Task description – Please copy each line of the records below that holds the word "Language".

Material for this task –
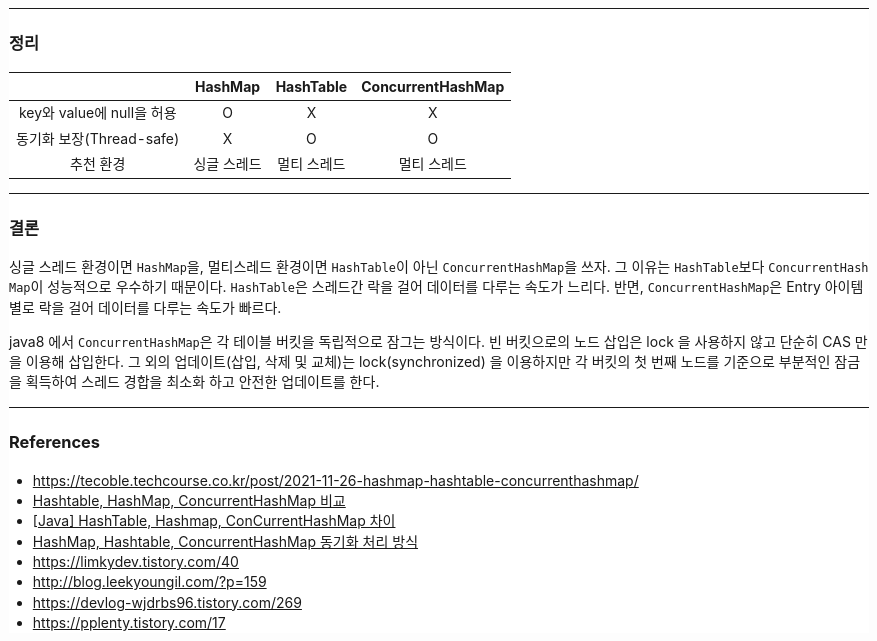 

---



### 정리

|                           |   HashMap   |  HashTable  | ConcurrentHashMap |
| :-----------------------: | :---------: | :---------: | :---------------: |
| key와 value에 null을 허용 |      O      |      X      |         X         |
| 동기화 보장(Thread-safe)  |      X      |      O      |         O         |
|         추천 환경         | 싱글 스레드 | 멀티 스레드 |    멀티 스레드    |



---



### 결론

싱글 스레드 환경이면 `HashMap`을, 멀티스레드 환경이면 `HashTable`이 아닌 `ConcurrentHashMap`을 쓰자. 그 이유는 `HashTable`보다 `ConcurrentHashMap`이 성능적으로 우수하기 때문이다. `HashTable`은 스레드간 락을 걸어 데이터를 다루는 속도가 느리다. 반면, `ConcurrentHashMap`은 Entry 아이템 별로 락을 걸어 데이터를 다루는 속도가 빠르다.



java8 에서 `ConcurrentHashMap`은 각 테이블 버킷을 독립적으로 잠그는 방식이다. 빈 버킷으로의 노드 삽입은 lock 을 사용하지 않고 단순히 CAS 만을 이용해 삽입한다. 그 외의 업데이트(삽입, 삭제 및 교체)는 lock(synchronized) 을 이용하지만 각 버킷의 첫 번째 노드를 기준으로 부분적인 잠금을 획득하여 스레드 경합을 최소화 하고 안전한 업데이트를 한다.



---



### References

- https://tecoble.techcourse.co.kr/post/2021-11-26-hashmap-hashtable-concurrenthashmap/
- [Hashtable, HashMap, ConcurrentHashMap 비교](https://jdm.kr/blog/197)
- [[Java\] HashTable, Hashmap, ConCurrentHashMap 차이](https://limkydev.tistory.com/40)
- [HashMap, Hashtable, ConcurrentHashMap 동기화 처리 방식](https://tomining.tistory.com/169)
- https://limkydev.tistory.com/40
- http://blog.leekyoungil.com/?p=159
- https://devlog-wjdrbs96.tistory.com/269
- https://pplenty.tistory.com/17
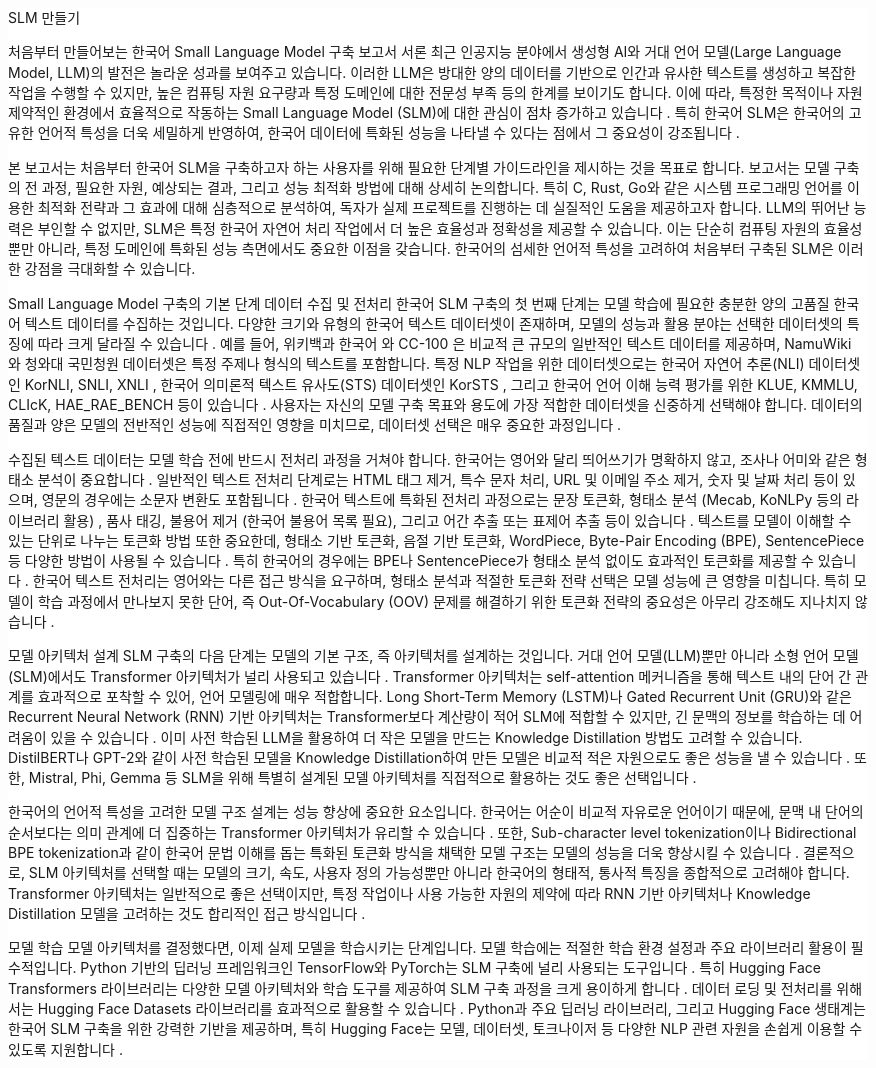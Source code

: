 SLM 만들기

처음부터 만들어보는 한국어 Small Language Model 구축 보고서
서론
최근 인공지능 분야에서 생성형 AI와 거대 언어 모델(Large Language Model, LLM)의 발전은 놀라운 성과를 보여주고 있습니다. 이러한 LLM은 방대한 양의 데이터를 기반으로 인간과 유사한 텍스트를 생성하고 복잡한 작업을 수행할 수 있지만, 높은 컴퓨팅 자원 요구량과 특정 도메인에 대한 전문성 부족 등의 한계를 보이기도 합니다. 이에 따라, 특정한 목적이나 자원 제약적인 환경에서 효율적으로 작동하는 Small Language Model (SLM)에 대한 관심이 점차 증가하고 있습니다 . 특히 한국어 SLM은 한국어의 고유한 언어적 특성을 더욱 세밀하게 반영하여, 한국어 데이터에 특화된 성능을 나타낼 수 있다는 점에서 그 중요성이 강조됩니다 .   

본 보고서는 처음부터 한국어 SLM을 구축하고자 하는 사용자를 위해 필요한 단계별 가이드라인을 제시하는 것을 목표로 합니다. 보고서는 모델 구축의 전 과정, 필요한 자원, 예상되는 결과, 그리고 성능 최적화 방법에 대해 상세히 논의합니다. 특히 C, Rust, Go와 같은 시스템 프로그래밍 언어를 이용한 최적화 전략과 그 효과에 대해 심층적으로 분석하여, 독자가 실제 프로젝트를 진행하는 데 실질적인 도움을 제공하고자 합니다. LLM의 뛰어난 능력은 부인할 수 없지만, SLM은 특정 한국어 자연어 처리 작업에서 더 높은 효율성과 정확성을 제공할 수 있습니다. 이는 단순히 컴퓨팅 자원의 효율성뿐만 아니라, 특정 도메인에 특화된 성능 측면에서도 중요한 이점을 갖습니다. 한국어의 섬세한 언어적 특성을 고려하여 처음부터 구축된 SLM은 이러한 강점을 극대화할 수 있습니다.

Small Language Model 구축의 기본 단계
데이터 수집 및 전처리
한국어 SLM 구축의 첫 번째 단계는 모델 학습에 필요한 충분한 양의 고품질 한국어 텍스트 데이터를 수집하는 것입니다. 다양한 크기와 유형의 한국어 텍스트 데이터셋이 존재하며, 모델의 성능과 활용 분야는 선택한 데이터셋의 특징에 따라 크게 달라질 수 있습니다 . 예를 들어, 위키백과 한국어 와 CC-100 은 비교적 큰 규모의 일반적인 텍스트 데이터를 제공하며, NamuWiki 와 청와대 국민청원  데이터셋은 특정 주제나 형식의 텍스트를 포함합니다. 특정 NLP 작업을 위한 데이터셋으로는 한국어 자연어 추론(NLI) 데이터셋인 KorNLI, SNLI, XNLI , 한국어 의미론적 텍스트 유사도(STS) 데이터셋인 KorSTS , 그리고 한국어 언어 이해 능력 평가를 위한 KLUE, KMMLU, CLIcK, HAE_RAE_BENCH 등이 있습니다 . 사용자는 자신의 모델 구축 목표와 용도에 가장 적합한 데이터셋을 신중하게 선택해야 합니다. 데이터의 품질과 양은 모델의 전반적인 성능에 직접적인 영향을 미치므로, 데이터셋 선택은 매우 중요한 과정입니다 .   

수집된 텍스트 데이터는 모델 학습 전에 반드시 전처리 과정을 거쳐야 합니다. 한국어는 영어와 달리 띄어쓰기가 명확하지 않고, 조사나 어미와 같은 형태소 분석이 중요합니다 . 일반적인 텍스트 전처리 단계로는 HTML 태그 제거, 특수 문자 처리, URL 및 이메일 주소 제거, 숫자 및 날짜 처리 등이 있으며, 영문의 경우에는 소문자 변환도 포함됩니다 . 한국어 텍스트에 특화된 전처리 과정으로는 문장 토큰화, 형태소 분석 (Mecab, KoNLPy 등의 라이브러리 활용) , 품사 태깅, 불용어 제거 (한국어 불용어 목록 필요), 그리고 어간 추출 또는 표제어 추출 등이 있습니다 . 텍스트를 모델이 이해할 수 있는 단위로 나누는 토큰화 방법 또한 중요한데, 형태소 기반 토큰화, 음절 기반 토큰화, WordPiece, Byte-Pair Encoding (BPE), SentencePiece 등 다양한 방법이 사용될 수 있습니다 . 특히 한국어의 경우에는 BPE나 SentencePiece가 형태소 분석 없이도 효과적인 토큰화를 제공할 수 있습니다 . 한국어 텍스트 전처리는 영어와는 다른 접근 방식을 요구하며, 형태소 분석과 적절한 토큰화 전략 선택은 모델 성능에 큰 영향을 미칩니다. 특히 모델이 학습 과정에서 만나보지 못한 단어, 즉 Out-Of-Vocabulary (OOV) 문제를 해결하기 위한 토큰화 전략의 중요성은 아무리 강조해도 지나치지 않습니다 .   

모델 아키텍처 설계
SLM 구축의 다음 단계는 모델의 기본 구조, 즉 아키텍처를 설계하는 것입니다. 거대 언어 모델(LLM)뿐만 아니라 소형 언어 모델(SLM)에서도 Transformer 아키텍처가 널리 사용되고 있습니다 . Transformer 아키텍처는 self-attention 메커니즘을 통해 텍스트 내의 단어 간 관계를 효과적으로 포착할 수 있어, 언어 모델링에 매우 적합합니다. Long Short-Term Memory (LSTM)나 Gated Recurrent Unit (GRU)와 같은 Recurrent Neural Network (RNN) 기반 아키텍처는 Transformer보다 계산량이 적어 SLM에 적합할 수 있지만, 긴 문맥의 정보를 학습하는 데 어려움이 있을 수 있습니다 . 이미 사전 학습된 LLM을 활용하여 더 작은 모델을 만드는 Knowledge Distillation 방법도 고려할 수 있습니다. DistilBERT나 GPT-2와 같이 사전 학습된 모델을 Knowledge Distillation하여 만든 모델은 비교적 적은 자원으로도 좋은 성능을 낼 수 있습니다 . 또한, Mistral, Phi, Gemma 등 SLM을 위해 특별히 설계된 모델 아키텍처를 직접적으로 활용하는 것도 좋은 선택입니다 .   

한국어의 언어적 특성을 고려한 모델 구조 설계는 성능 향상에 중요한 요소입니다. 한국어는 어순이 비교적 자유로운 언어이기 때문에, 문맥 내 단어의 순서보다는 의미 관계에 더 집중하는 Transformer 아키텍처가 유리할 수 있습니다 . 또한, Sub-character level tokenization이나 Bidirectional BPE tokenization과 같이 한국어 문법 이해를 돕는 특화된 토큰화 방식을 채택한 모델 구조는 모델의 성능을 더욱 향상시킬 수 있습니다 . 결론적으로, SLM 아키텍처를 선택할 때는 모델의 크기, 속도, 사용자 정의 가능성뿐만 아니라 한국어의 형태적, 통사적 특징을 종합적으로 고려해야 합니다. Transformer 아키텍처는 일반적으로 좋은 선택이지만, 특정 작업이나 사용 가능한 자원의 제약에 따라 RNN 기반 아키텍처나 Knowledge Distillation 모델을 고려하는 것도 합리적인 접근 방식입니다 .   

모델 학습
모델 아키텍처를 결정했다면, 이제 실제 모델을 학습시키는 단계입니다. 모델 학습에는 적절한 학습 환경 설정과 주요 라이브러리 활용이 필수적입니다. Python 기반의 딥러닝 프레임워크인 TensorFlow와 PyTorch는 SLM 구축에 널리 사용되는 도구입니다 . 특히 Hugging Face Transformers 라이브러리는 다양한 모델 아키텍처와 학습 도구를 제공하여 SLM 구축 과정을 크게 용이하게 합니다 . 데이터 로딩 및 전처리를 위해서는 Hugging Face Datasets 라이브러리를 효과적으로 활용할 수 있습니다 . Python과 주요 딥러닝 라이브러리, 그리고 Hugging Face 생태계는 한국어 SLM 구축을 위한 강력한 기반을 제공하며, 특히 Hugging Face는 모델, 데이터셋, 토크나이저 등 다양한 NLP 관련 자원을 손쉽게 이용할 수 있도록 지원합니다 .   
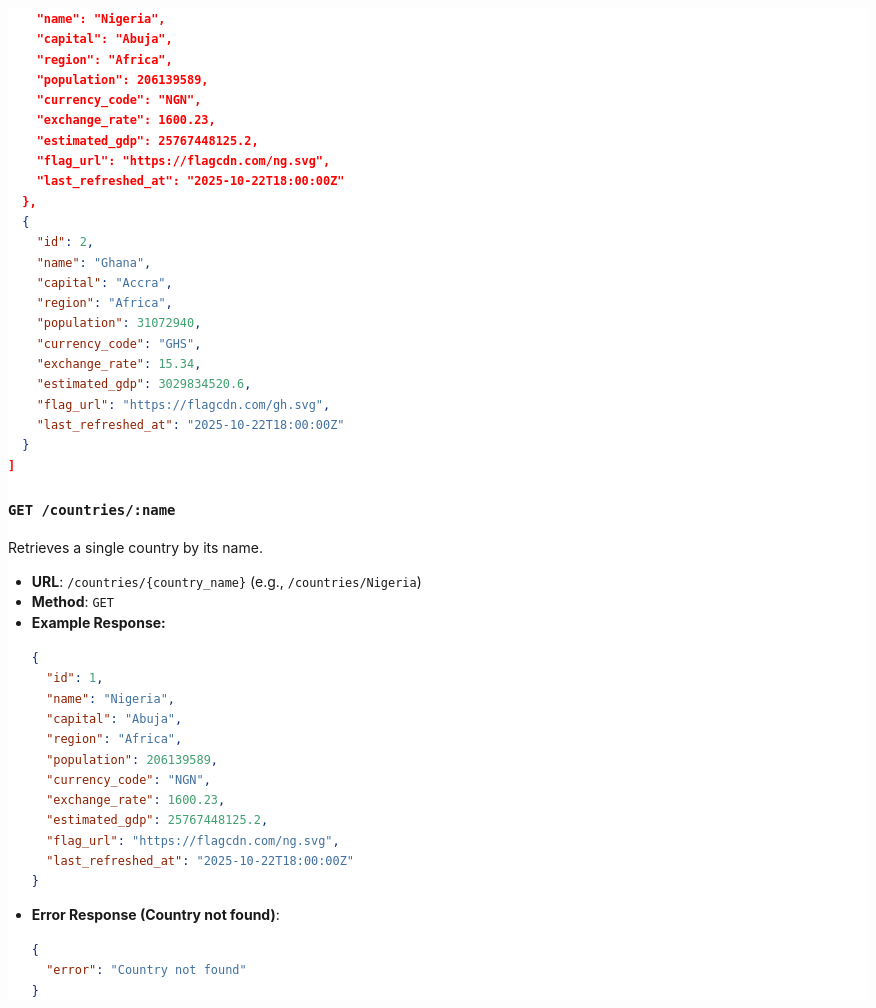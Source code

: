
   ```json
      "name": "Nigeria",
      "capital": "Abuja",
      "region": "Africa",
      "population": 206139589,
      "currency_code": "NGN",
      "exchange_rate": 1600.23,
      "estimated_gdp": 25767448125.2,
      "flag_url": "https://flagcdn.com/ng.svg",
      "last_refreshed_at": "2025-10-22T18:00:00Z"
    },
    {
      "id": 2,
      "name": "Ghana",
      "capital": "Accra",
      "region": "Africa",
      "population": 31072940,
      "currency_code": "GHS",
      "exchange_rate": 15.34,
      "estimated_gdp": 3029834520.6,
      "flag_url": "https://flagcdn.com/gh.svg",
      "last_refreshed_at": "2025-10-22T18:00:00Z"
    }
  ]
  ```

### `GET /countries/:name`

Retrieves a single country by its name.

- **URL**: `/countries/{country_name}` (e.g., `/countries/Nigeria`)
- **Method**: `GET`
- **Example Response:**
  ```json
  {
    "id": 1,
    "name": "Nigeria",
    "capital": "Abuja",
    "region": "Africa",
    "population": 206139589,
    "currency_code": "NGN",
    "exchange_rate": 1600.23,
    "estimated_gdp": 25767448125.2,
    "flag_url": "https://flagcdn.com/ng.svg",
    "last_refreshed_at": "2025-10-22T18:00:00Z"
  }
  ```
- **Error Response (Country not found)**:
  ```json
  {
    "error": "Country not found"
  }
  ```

Response –
처음부터 만들어보는 한국어 Small Language Model 구축 보고서
최근 인공지능 분야에서 생성형 AI와 거대 언어 모델(Large Language Model, LLM)의 발전은 놀라운 성과를 보여주고 있습니다. 이러한 LLM은 방대한 양의 데이터를 기반으로 인간과 유사한 텍스트를 생성하고 복잡한 작업을 수행할 수 있지만, 높은 컴퓨팅 자원 요구량과 특정 도메인에 대한 전문성 부족 등의 한계를 보이기도 합니다. 이에 따라, 특정한 목적이나 자원 제약적인 환경에서 효율적으로 작동하는 Small Language Model (SLM)에 대한 관심이 점차 증가하고 있습니다 . 특히 한국어 SLM은 한국어의 고유한 언어적 특성을 더욱 세밀하게 반영하여, 한국어 데이터에 특화된 성능을 나타낼 수 있다는 점에서 그 중요성이 강조됩니다 .   
Small Language Model 구축의 기본 단계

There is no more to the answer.